▸ **What to do**
Only one stretch of the data below should be repeated: the lines from the line containing "each rename. A" through the line containing "what is left.", inclusive, exactly as they are.

──────────────────────────────

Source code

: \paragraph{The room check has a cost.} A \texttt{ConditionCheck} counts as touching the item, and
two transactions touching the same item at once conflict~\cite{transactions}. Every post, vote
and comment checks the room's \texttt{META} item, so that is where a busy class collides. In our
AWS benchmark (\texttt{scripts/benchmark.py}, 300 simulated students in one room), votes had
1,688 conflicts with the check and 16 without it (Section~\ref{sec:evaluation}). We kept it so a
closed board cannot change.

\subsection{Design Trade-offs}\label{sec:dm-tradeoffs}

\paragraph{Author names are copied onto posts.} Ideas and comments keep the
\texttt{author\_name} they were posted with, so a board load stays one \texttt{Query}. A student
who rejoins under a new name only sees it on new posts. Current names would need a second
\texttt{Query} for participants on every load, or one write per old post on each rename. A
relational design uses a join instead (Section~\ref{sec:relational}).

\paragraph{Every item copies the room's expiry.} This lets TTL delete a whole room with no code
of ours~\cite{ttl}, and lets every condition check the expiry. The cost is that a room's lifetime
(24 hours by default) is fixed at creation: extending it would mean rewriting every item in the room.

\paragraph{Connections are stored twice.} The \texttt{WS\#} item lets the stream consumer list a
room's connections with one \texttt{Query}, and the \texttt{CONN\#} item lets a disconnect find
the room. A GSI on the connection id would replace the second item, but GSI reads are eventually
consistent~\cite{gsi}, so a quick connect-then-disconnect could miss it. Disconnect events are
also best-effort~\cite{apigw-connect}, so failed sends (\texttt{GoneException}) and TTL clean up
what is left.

──────────────────────────────

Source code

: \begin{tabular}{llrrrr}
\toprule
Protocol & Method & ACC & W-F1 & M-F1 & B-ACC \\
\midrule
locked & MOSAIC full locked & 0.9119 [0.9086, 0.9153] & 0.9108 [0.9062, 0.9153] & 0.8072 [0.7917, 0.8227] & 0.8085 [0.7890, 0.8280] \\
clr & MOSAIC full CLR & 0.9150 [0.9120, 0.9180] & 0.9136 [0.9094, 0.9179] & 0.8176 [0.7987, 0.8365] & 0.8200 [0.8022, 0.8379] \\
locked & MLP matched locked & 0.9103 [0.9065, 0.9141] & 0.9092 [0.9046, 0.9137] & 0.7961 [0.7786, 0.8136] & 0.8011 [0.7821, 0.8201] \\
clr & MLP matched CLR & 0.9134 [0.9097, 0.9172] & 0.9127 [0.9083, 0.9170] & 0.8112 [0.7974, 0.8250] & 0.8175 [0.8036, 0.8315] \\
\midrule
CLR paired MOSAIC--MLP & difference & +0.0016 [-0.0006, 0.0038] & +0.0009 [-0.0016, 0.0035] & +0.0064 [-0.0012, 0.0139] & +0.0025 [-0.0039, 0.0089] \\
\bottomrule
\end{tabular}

──────────────────────────────

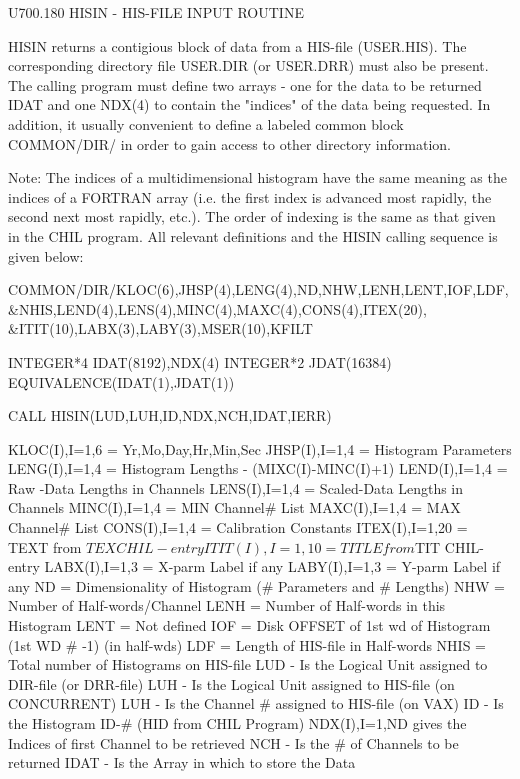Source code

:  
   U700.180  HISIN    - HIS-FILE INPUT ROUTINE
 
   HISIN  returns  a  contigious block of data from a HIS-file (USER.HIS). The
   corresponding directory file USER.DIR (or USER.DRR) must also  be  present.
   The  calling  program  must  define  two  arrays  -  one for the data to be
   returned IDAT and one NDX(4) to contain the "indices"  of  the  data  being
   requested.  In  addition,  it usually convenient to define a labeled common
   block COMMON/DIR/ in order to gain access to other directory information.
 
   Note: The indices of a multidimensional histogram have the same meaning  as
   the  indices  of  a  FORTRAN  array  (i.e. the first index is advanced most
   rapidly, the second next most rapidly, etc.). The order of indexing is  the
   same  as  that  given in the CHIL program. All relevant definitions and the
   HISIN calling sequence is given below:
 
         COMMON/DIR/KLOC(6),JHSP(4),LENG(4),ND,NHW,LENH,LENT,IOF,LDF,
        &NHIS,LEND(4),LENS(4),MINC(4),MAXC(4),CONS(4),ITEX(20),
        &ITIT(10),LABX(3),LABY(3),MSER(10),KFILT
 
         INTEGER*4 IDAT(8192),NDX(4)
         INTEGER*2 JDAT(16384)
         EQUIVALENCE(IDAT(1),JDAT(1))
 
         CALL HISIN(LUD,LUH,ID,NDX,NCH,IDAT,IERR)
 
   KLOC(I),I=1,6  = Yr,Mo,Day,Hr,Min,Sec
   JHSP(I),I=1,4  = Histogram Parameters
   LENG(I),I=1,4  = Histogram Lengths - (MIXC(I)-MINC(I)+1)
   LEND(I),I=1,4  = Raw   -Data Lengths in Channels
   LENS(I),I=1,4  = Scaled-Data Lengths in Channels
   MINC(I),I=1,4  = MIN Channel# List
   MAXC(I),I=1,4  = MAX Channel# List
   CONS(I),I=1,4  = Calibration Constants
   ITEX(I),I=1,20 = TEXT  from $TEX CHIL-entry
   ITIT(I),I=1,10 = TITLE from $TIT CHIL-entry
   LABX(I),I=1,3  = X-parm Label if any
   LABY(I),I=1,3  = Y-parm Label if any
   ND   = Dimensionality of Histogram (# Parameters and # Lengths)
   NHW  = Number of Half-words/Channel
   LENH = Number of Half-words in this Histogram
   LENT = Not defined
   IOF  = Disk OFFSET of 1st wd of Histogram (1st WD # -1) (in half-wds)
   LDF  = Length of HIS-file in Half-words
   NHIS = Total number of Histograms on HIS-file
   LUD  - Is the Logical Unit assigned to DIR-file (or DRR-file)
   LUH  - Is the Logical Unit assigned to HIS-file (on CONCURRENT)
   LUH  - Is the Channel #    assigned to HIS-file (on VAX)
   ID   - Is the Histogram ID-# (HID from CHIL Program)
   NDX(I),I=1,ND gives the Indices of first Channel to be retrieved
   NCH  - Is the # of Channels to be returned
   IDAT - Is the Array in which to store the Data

──────────────────────────────

▸ **Output below**
\texttt{Query} for participants on every load, or one write per old post on each rename. A
relational design uses a join instead (Section~\ref{sec:relational}).

\paragraph{Every item copies the room's expiry.} This lets TTL delete a whole room with no code
of ours~\cite{ttl}, and lets every condition check the expiry. The cost is that a room's lifetime
(24 hours by default) is fixed at creation: extending it would mean rewriting every item in the room.

\paragraph{Connections are stored twice.} The \texttt{WS\#} item lets the stream consumer list a
room's connections with one \texttt{Query}, and the \texttt{CONN\#} item lets a disconnect find
the room. A GSI on the connection id would replace the second item, but GSI reads are eventually
consistent~\cite{gsi}, so a quick connect-then-disconnect could miss it. Disconnect events are
also best-effort~\cite{apigw-connect}, so failed sends (\texttt{GoneException}) and TTL clean up
what is left.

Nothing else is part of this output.